What the task asks: Give all of the data below again exactly, and drop the images.

Input:
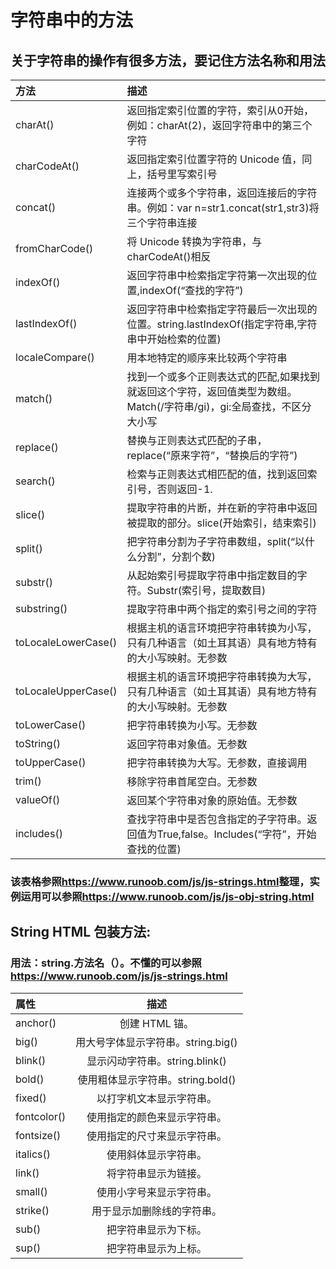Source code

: # 字符串中的方法  

## 关于字符串的操作有很多方法，要记住方法名称和用法
| 方法 | 描述 |
| :------------------- | :---------------------------------------------------------------------------------------------------------- |
| charAt() | 返回指定索引位置的字符，索引从0开始，例如：charAt(2)，返回字符串中的第三个字符 |
| charCodeAt() | 返回指定索引位置字符的 Unicode 值，同上，括号里写索引号 |
| concat()| 连接两个或多个字符串，返回连接后的字符串。例如：var n=str1.concat(str1,str3)将三个字符串连接 |
| fromCharCode() | 将 Unicode 转换为字符串，与charCodeAt()相反 |
| indexOf() | 返回字符串中检索指定字符第一次出现的位置,indexOf(“查找的字符”) |
| lastIndexOf() | 返回字符串中检索指定字符最后一次出现的位置。string.lastIndexOf(指定字符串,字符串中开始检索的位置) |
| localeCompare()| 用本地特定的顺序来比较两个字符串 |
| match() | 找到一个或多个正则表达式的匹配,如果找到就返回这个字符，返回值类型为数组。Match(/字符串/gi)，gi:全局查找，不区分大小写 |
| replace() | 替换与正则表达式匹配的子串，replace(“原来字符”，“替换后的字符”) |
| search() | 检索与正则表达式相匹配的值，找到返回索引号，否则返回-1. |
| slice() | 提取字符串的片断，并在新的字符串中返回被提取的部分。slice(开始索引，结束索引) |
| split() | 把字符串分割为子字符串数组，split(“以什么分割”，分割个数) |
| substr() | 从起始索引号提取字符串中指定数目的字符。Substr(索引号，提取数目) |
| substring() | 提取字符串中两个指定的索引号之间的字符 |
| toLocaleLowerCase() | 根据主机的语言环境把字符串转换为小写，只有几种语言（如土耳其语）具有地方特有的大小写映射。无参数 |
| toLocaleUpperCase() | 根据主机的语言环境把字符串转换为大写，只有几种语言（如土耳其语）具有地方特有的大小写映射。无参数 |
| toLowerCase() | 把字符串转换为小写。无参数 |
| toString() | 返回字符串对象值。无参数 |
| toUpperCase() | 把字符串转换为大写。无参数，直接调用 |
| trim() | 移除字符串首尾空白。无参数 |
| valueOf() | 返回某个字符串对象的原始值。无参数 |
| includes() | 查找字符串中是否包含指定的子字符串。返回值为True,false。Includes(“字符”，开始查找的位置) |  
### 该表格参照<https://www.runoob.com/js/js-strings.html>整理，实例运用可以参照<https://www.runoob.com/js/js-obj-string.html>
## String HTML 包装方法:
### 用法：string.方法名（）。不懂的可以参照<https://www.runoob.com/js/js-strings.html>
| 属性 | 描述 | 
| :--------------- | :----------------------: |
| anchor() | 创建 HTML 锚。 |
| big() | 用大号字体显示字符串。string.big() |
| blink() | 显示闪动字符串。string.blink() |
| bold() | 使用粗体显示字符串。string.bold() |
| fixed() | 以打字机文本显示字符串。 |
| fontcolor() | 使用指定的颜色来显示字符串。 |
| fontsize() | 使用指定的尺寸来显示字符串。 |
| italics() | 使用斜体显示字符串。 |
| link() | 将字符串显示为链接。 |
| small() | 使用小字号来显示字符串。 |
| strike() | 用于显示加删除线的字符串。 |
| sub() | 把字符串显示为下标。 |
| sup() | 把字符串显示为上标。 |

Solution below:
Source code

: # 字符串中的方法  

## 关于字符串的操作有很多方法，要记住方法名称和用法
| 方法 | 描述 |
| :------------------- | :---------------------------------------------------------------------------------------------------------- |
| charAt() | 返回指定索引位置的字符，索引从0开始，例如：charAt(2)，返回字符串中的第三个字符 |
| charCodeAt() | 返回指定索引位置字符的 Unicode 值，同上，括号里写索引号 |
| concat()| 连接两个或多个字符串，返回连接后的字符串。例如：var n=str1.concat(str1,str3)将三个字符串连接 |
| fromCharCode() | 将 Unicode 转换为字符串，与charCodeAt()相反 |
| indexOf() | 返回字符串中检索指定字符第一次出现的位置,indexOf(“查找的字符”) |
| lastIndexOf() | 返回字符串中检索指定字符最后一次出现的位置。string.lastIndexOf(指定字符串,字符串中开始检索的位置) |
| localeCompare()| 用本地特定的顺序来比较两个字符串 |
| match() | 找到一个或多个正则表达式的匹配,如果找到就返回这个字符，返回值类型为数组。Match(/字符串/gi)，gi:全局查找，不区分大小写 |
| replace() | 替换与正则表达式匹配的子串，replace(“原来字符”，“替换后的字符”) |
| search() | 检索与正则表达式相匹配的值，找到返回索引号，否则返回-1. |
| slice() | 提取字符串的片断，并在新的字符串中返回被提取的部分。slice(开始索引，结束索引) |
| split() | 把字符串分割为子字符串数组，split(“以什么分割”，分割个数) |
| substr() | 从起始索引号提取字符串中指定数目的字符。Substr(索引号，提取数目) |
| substring() | 提取字符串中两个指定的索引号之间的字符 |
| toLocaleLowerCase() | 根据主机的语言环境把字符串转换为小写，只有几种语言（如土耳其语）具有地方特有的大小写映射。无参数 |
| toLocaleUpperCase() | 根据主机的语言环境把字符串转换为大写，只有几种语言（如土耳其语）具有地方特有的大小写映射。无参数 |
| toLowerCase() | 把字符串转换为小写。无参数 |
| toString() | 返回字符串对象值。无参数 |
| toUpperCase() | 把字符串转换为大写。无参数，直接调用 |
| trim() | 移除字符串首尾空白。无参数 |
| valueOf() | 返回某个字符串对象的原始值。无参数 |
| includes() | 查找字符串中是否包含指定的子字符串。返回值为True,false。Includes(“字符”，开始查找的位置) |  
### 该表格参照<https://www.runoob.com/js/js-strings.html>整理，实例运用可以参照<https://www.runoob.com/js/js-obj-string.html>
## String HTML 包装方法:
### 用法：string.方法名（）。不懂的可以参照<https://www.runoob.com/js/js-strings.html>
| 属性 | 描述 | 
| :--------------- | :----------------------: |
| anchor() | 创建 HTML 锚。 |
| big() | 用大号字体显示字符串。string.big() |
| blink() | 显示闪动字符串。string.blink() |
| bold() | 使用粗体显示字符串。string.bold() |
| fixed() | 以打字机文本显示字符串。 |
| fontcolor() | 使用指定的颜色来显示字符串。 |
| fontsize() | 使用指定的尺寸来显示字符串。 |
| italics() | 使用斜体显示字符串。 |
| link() | 将字符串显示为链接。 |
| small() | 使用小字号来显示字符串。 |
| strike() | 用于显示加删除线的字符串。 |
| sub() | 把字符串显示为下标。 |
| sup() | 把字符串显示为上标。 |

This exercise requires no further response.